# Breed discriminiation



## Paintedponies1992 (Nov 17, 2013)

When I was first looking for a horse, I had the place picked out for boarding, it was a friend of my grandpa's, well I was told not to get a Thoroughbred.


----------



## phantomhorse13 (Feb 18, 2011)

When looking to board my arab mare, I did have one place turn me away because ayrabs are dangerous, and being a mare would make her attack people (versus I guess ayrab geldings only attack other horses?!).

Luckily that came out over the phone, before I had wasted my time going to see the place.

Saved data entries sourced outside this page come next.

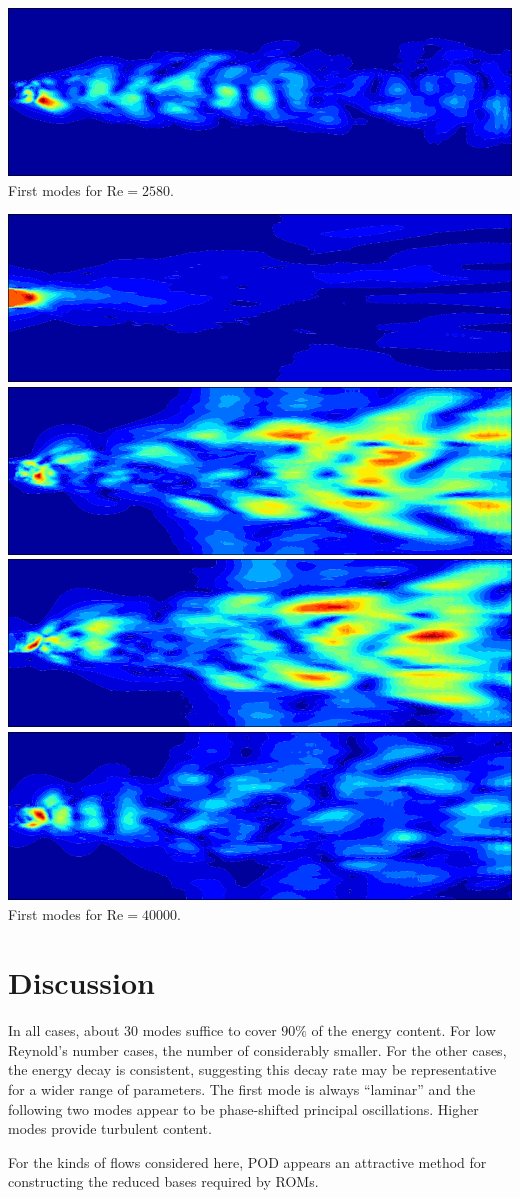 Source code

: \documentclass[a0,portrait]{a0poster}
\begin{document}
\begin{multicols}{2}
\begin{center}
  \includegraphics[width=0.48\linewidth]{figs/Re2580-04}
  First modes for $\text{Re} = 2580$.
\end{center}
\begin{center}
  \includegraphics[width=0.48\linewidth]{figs/Re40000-01} \hspace{0.1cm}
  \includegraphics[width=0.48\linewidth]{figs/Re40000-02} \\[0.3cm]
  \includegraphics[width=0.48\linewidth]{figs/Re40000-03} \hspace{0.1cm}
  \includegraphics[width=0.48\linewidth]{figs/Re40000-04}
  First modes for $\text{Re} = 40000$.
\end{center}

\section*{\LARGE Discussion}

In all cases, about 30 modes suffice to cover $90\%$ of the energy content. For
low Reynold's number cases, the number of considerably smaller. For the other
cases, the energy decay is consistent, suggesting this decay rate may be
representative for a wider range of parameters. The first mode is always
``laminar'' and the following two modes appear to be phase-shifted principal
oscillations. Higher modes provide turbulent content.

For the kinds of flows considered here, POD appears an attractive method for
constructing the reduced bases required by ROMs.

\end{multicols}
\end{document}
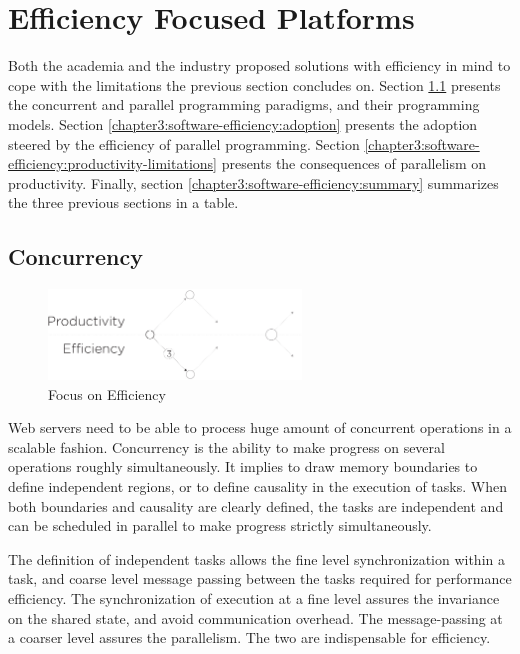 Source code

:\section{Efficiency Focused Platforms} \label{chapter3:software-efficiency}

Both the academia and the industry proposed solutions with efficiency in mind to cope with the limitations the previous section concludes on.
Section \ref{chapter3:software-efficiency:concurrency} presents the concurrent and parallel programming paradigms, and their programming models. %
Section \ref{chapter3:software-efficiency:adoption} presents the adoption steered by the efficiency of parallel programming.
Section \ref{chapter3:software-efficiency:productivity-limitations} presents the consequences of parallelism on productivity.
Finally, section \ref{chapter3:software-efficiency:summary} summarizes the three previous sections in a table.

\subsection{Concurrency} \label{chapter3:software-efficiency:concurrency}

\begin{figure}[!h]
\begin{center}
\includegraphics[width=0.6\textwidth]{../resources/state-of-the-art-3.pdf}
\end{center}
\caption{Focus on Efficiency}
\label{fig:state-of-the-art-3}
\end{figure}

Web servers need to be able to process huge amount of concurrent operations in a scalable fashion.
Concurrency is the ability to make progress on several operations roughly simultaneously.
It implies to draw memory boundaries to define independent regions, or to define causality in the execution of tasks.
When both boundaries and causality are clearly defined, the tasks are independent and can be scheduled in parallel to make progress strictly simultaneously.

The definition of independent tasks allows the fine level synchronization within a task, and coarse level message passing between the tasks required for performance efficiency.
The synchronization of execution at a fine level assures the invariance on the shared state, and avoid communication overhead.
The message-passing at a coarser level assures the parallelism.
The two are indispensable for efficiency.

Just think of it as having saved you and your horse from the crazy.. cause that kind of attitude is truly nuts.


----------



## WhattaTroublemaker (Aug 13, 2013)

phantomhorse13 said:


> When looking to board my arab mare, I did have one place turn me away because ayrabs are dangerous, and being a mare would make her attack people (versus I guess ayrab geldings only attack other horses?!).
> 
> Luckily that came out over the phone, before I had wasted my time going to see the place.
> 
> Just think of it as having saved you and your horse from the crazy.. cause that kind of attitude is truly nuts.

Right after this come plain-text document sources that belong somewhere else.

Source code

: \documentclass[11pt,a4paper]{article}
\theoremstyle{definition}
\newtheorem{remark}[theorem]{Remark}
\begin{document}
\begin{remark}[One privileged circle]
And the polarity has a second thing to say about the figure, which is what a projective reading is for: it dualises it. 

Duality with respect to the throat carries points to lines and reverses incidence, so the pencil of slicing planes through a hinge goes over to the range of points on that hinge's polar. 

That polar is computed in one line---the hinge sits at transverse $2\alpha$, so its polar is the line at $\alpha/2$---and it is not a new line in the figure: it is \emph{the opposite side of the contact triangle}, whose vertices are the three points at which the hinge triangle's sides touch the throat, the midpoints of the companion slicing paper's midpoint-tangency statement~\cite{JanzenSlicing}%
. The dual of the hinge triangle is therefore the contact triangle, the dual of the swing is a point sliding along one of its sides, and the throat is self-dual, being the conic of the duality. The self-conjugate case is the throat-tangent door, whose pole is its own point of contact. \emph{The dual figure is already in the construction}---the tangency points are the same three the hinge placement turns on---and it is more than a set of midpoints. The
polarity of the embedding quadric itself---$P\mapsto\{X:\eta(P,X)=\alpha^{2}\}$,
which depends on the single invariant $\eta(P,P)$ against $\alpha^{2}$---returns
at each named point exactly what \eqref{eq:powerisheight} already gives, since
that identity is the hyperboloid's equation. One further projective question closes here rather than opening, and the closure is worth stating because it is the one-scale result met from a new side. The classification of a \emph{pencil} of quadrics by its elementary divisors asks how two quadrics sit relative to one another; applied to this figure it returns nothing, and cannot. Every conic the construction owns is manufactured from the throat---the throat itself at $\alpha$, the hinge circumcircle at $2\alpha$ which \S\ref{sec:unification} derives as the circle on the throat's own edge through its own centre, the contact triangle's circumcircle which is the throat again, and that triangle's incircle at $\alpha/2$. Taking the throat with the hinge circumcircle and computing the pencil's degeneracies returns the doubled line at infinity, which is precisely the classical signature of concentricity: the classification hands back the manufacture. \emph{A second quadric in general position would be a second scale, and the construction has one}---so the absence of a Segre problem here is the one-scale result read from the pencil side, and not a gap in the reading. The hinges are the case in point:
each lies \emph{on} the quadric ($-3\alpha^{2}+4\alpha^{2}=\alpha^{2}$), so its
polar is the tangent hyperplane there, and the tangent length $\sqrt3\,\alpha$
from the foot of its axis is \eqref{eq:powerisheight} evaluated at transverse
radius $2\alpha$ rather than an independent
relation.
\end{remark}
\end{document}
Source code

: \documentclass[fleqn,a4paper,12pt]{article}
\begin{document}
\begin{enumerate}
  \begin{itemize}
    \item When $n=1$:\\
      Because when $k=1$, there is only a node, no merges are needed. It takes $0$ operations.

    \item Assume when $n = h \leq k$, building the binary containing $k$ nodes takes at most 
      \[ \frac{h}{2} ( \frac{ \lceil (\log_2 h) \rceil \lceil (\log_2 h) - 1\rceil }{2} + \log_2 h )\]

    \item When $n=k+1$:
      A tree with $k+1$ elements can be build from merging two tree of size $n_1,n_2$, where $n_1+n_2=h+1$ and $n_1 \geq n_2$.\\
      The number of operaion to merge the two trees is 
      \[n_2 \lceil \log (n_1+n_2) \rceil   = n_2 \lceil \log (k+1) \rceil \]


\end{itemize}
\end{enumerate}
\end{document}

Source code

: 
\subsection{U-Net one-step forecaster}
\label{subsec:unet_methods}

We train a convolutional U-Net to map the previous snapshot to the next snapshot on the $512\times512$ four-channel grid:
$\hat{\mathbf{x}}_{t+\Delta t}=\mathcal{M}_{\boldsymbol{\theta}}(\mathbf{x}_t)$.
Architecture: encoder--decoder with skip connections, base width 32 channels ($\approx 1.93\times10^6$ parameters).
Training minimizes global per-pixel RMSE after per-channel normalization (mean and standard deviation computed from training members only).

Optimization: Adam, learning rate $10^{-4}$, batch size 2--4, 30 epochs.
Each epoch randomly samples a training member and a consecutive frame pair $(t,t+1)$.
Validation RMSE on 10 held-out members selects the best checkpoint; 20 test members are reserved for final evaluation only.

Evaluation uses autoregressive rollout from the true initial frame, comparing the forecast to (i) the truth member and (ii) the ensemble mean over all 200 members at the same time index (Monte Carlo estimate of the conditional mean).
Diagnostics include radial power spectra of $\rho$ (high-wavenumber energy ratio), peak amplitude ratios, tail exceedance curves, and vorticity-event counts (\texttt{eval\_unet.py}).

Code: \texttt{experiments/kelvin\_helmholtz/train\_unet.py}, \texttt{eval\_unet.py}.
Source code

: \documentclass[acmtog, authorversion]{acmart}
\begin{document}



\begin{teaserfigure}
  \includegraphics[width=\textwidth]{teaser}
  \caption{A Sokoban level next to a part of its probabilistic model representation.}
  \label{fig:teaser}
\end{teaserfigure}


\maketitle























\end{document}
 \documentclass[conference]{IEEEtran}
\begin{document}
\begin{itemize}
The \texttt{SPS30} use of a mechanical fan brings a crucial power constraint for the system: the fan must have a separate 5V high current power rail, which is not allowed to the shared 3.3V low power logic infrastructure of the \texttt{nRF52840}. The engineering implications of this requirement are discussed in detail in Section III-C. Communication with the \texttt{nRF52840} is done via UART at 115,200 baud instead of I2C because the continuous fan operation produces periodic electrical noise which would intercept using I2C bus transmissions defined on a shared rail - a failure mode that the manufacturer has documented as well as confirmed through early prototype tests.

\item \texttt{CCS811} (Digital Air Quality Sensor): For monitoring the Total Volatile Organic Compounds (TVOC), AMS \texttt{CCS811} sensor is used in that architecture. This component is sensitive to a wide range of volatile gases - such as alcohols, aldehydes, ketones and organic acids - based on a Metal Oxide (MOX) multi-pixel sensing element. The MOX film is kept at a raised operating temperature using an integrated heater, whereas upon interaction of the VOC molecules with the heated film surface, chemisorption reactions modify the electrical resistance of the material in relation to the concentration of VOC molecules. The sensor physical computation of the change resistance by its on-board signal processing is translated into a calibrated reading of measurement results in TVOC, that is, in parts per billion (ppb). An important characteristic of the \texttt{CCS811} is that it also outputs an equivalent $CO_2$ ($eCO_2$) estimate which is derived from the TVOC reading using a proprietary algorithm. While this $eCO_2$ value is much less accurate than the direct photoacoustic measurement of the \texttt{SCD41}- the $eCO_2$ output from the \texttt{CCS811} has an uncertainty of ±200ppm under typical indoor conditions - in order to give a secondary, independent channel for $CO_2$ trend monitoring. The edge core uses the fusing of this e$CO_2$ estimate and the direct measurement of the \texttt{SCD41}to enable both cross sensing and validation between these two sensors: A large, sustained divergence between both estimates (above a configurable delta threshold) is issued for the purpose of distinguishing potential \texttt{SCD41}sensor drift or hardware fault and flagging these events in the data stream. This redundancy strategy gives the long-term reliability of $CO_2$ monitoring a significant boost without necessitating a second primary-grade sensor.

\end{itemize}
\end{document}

I got an email from her ! I'll paste!
" I regretfully write to you to inform you that I don't think Trouble will do good at my facility. We are a community of athletic riders with athletic horses and I've made the decision after a long day of thinking that your appaloosa gelding will not fit in here. I feel that the other boarders will be anxious and afraid with an appaloosa in this barn. Please do not take this personally, my business is at stake." Okay,what the hell. This is a complete bunch of bullsh** :evil:


----------



## DraftyAiresMum (Jun 1, 2011)

I would email her back and ask her why they would be afraid of an appaloosa. Don't be rude about it. Ask it like you're genuinely curious and innocent. Were there Arabs at the barn? If there were, maybe say something like "I would think people would be more afraid of crazy Arabs than of calm, sweet appaloosas." 

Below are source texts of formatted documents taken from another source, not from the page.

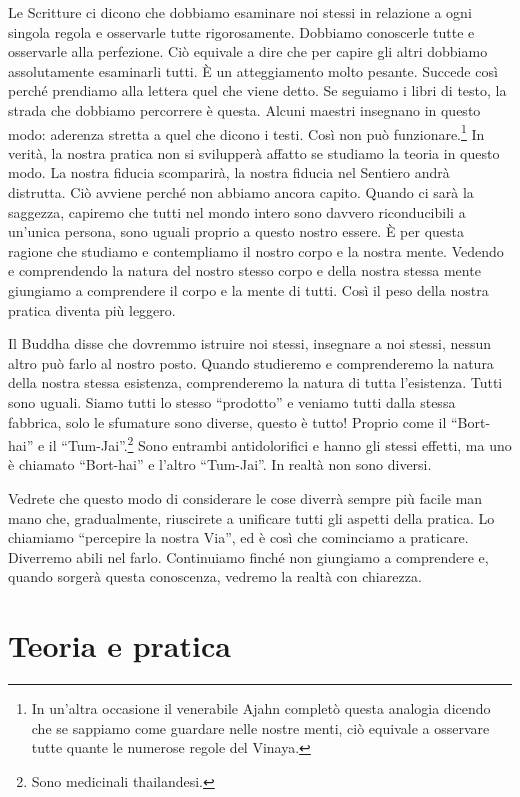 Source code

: Le Scritture ci dicono che dobbiamo esaminare noi stessi in relazione a
ogni singola regola e osservarle tutte rigorosamente. Dobbiamo
conoscerle tutte e osservarle alla perfezione. Ciò equivale a dire che
per capire gli altri dobbiamo assolutamente esaminarli tutti. È un
atteggiamento molto pesante. Succede così perché prendiamo alla lettera
quel che viene detto. Se seguiamo i libri di testo, la strada che
dobbiamo percorrere è questa. Alcuni maestri insegnano in questo modo:
aderenza stretta a quel che dicono i testi. Così non può
funzionare.\footnote{In un'altra occasione il venerabile Ajahn completò
  questa analogia dicendo che se sappiamo come guardare nelle nostre
  menti, ciò equivale a osservare tutte quante le numerose regole del
  Vinaya.} In verità, la nostra pratica non si svilupperà affatto se
studiamo la teoria in questo modo. La nostra fiducia scomparirà, la
nostra fiducia nel Sentiero andrà distrutta. Ciò avviene perché non
abbiamo ancora capito. Quando ci sarà la saggezza, capiremo che tutti
nel mondo intero sono davvero riconducibili a un'unica persona, sono
uguali proprio a questo nostro essere. È per questa ragione che studiamo
e contempliamo il nostro corpo e la nostra mente. Vedendo e comprendendo
la natura del nostro stesso corpo e della nostra stessa mente giungiamo
a comprendere il corpo e la mente di tutti. Così il peso della nostra
pratica diventa più leggero.

Il Buddha disse che dovremmo istruire noi stessi, insegnare a noi
stessi, nessun altro può farlo al nostro posto. Quando studieremo e
comprenderemo la natura della nostra stessa esistenza, comprenderemo la
natura di tutta l'esistenza. Tutti sono uguali. Siamo tutti lo stesso
``prodotto'' e veniamo tutti dalla stessa fabbrica, solo le sfumature
sono diverse, questo è tutto! Proprio come il ``Bort-hai'' e il
``Tum-Jai''.\footnote{Sono medicinali thailandesi.} Sono entrambi
antidolorifici e hanno gli stessi effetti, ma uno è chiamato
``Bort-hai'' e l'altro ``Tum-Jai''. In realtà non sono diversi.

Vedrete che questo modo di considerare le cose diverrà sempre più facile
man mano che, gradualmente, riuscirete a unificare tutti gli aspetti
della pratica. Lo chiamiamo ``percepire la nostra Via'', ed è così che
cominciamo a praticare. Diverremo abili nel farlo. Continuiamo finché
non giungiamo a comprendere e, quando sorgerà questa conoscenza, vedremo
la realtà con chiarezza.

\section{Teoria e pratica}

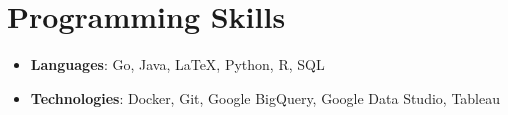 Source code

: \documentclass[letterpaper,11pt]{article}
\newcommand{\resumeItem}[2]{
  \item\small{
    \textbf{#1}{: #2 \vspace{-2pt}}
  }
}
\newcommand{\resumeSubItem}[2]{\resumeItem{#1}{#2}\vspace{-4pt}}
\newcommand{\resumeSubHeadingListStart}{\begin{itemize}[leftmargin=*]}
\newcommand{\resumeSubHeadingListEnd}{\end{itemize}}
\begin{document}


\section{Programming Skills}
  \resumeSubHeadingListStart
    \resumeSubItem{Languages}{Go, Java, LaTeX, Python, R, SQL}
    \resumeSubItem{Technologies}{Docker, Git, Google BigQuery, Google Data Studio, Tableau}
  \resumeSubHeadingListEnd

\end{document}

Of course, I'm just in a ****y mood today, so that could be that part of me coming out.


----------



## Sharpie (May 24, 2009)

Wow. I have never heard of this at all. Snooty barns where only high level warm bloods or super special reining horses were boarded, sure, but never an outright ban on certain breeds!

... and perhaps I am missing something, but I never got the memo that Appaloosas were supposed to be scary? A little "Appy-tude" to some of them, sure, but that's no different than a mare being 'mare-ish' or a 'proud-cut' acting gelding, a 'flighty' arabian or every other stereotype ever that is subject to individuality.


----------



## Thoroughbredlover33 (Mar 19, 2014)

I wasn't allowed to board my cryptorchid OTTB somewhere... Not because he's a cryptorchid, but because he's a Thoroughbred. How ridiculous. The barn only accepted WB's and Arabs.


----------



## Mulefeather (Feb 22, 2014)

As a former mule owner, I feel your pain. I'm planning to buy a Mammoth donkey and wondering just what sort of interesting stuff I'm in for boarding-wise


----------



## DraftyAiresMum (Jun 1, 2011)

Sharpie said:


> Wow. I have never heard of this at all. Snooty barns where only high level warm bloods or super special reining horses were boarded, sure, but never an outright ban on certain breeds!


I had one barn try to talk me out of boarding Aires there because he's a draft cross and would eat too much.  :lol: But that's the closest I've come to being discriminated against because of my horse's breed.


----------



## WhattaTroublemaker (Aug 13, 2013)

Guys I'm about to email her back. How does this sound? 
Thank you for informing me ____, I genuinely wish to know why you and your fellow boarders would be afraid of my appaloosa? I wish to know only out of curiosity, I will find a barn to board elsewhere. I understand you board Arabians and a few ex-racehorses? Can I ask what the difference of these breeds are to my appaloosa? Thanks!


----------



## phantomhorse13 (Feb 18, 2011)

WhattaTroublemaker said:


> I got an email from her ! I'll paste!
> " I regretfully write to you to inform you that I don't think Trouble will do good at my facility. We are a community of athletic riders with athletic horses and I've made the decision after a long day of thinking that your appaloosa gelding will not fit in here. I feel that the other boarders will be anxious and afraid with an appaloosa in this barn. Please do not take this personally, my business is at stake." Okay,what the hell. This is a complete bunch of bullsh** :evil:


Fascinating.. so is that saying your appy is non-athletic.. or maybe you are non-athletic?! Did she ask you what kind of riding you do (not that it should matter)? And I have always found someone makes a statement with "do not take this personally" that they know darn well what they are about to say is hurtful (and likely wrong).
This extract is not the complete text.